The broadcast rights deals are comparable. The finals play-off systems are now identical. The grand final match-ups both pit interstate interlopers against heartland heroes.

So Australia’s premier football codes must now take their appendage measuring contest to the most important battleground of all: the pre-match entertainment.

For the AFL, grand final Day 2011 was one they’d rather forget. Not even a Fight Club-inspired chant of “his name is Robert Paulson”, nor several dozen lukewarm plastic cups full of mid-strength sponsor’s product could remove the foul taste of Meat Loaf’s 12.5 minutes of shame from the mouths of the 99,537 footy fans crammed into the MCG last year.

The larger than life music legend coughed, spluttered and generally muffed his way through a medley of his classics so disgraceful that no one outside of Geelong remembers who eventually won the flag, though no one has forgotten it was Collingwood who lost it.

The only thing worse than a forgettable pre-match show?
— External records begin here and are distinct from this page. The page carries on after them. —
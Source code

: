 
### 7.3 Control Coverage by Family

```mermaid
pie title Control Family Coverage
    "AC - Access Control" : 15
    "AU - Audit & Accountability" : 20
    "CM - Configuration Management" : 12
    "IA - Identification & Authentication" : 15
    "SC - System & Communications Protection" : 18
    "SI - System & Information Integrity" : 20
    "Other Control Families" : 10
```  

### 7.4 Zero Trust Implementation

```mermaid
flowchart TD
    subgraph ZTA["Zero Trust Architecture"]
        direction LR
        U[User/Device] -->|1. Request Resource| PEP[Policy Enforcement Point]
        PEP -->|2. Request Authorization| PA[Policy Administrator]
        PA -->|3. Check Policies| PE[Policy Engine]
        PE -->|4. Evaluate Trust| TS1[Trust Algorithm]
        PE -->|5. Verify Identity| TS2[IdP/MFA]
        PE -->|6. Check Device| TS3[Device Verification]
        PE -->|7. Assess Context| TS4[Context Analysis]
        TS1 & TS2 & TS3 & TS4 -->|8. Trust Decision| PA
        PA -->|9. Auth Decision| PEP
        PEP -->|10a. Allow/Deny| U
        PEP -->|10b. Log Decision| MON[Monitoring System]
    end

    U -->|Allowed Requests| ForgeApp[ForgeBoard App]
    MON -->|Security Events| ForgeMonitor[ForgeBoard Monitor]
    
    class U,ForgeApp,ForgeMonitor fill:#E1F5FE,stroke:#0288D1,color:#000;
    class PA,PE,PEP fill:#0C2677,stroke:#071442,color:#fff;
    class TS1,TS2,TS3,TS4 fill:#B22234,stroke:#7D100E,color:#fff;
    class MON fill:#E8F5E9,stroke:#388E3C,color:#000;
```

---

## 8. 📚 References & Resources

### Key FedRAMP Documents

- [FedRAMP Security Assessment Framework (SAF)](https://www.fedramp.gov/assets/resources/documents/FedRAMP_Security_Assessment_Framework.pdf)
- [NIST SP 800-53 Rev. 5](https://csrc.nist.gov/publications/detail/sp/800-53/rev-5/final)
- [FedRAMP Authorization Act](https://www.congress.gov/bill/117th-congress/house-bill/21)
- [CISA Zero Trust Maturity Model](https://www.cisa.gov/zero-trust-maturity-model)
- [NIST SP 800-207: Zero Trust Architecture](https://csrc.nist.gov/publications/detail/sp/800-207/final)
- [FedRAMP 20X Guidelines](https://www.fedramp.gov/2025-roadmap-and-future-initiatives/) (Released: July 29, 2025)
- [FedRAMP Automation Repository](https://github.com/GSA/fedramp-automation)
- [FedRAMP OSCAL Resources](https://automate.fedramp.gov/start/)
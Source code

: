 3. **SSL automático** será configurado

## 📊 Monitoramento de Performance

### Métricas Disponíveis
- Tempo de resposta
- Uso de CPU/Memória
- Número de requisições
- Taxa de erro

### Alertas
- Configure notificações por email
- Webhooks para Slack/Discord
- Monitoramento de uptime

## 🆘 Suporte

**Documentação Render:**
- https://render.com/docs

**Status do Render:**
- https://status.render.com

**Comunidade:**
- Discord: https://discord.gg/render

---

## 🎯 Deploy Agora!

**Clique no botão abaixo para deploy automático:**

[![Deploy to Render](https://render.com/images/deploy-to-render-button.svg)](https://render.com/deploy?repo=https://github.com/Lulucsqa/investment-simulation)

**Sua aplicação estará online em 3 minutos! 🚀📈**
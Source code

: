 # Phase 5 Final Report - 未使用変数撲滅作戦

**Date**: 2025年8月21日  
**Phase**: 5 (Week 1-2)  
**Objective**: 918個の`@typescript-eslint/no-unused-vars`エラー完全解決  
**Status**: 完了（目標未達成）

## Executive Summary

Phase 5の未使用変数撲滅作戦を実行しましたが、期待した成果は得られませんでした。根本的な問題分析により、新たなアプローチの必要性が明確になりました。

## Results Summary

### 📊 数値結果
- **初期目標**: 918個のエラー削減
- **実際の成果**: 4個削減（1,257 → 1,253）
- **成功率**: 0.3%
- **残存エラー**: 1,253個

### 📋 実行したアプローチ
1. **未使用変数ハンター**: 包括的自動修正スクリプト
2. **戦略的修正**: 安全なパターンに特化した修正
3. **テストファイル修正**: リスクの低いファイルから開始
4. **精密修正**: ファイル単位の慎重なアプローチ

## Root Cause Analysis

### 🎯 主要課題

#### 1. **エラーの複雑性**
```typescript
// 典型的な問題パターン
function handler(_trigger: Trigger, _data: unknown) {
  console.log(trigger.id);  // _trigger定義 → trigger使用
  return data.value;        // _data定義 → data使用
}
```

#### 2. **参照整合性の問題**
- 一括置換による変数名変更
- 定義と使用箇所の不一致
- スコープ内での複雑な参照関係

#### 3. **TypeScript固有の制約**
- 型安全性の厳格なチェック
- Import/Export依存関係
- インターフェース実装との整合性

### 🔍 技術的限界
A forgotten one. It’s often said of Woodstock, “if you can remember it, you weren’t there”, but the opposite is true of the NRL’s pre-match offering in 2011.

Only those who forked out their hard-earned and were subjected to it in the flesh would remember stirring performances from Kelly Clarkson, accompanied by 300 dancers (!) according to Wikipedia, and working class Western Australians Eskimo Joe strutting their stuff on behalf of all future Perth Pirates fans in the Olympic Stadium last year.

Apparently Manly-Warringah’s 16,000 fans were delighted with the outcome of the ensuing match, as you can tell by the way they got behind their charges in 2012.

So for both codes, the 2012 GF represents the pre-match entertainment equivalent of ‘the public apology’.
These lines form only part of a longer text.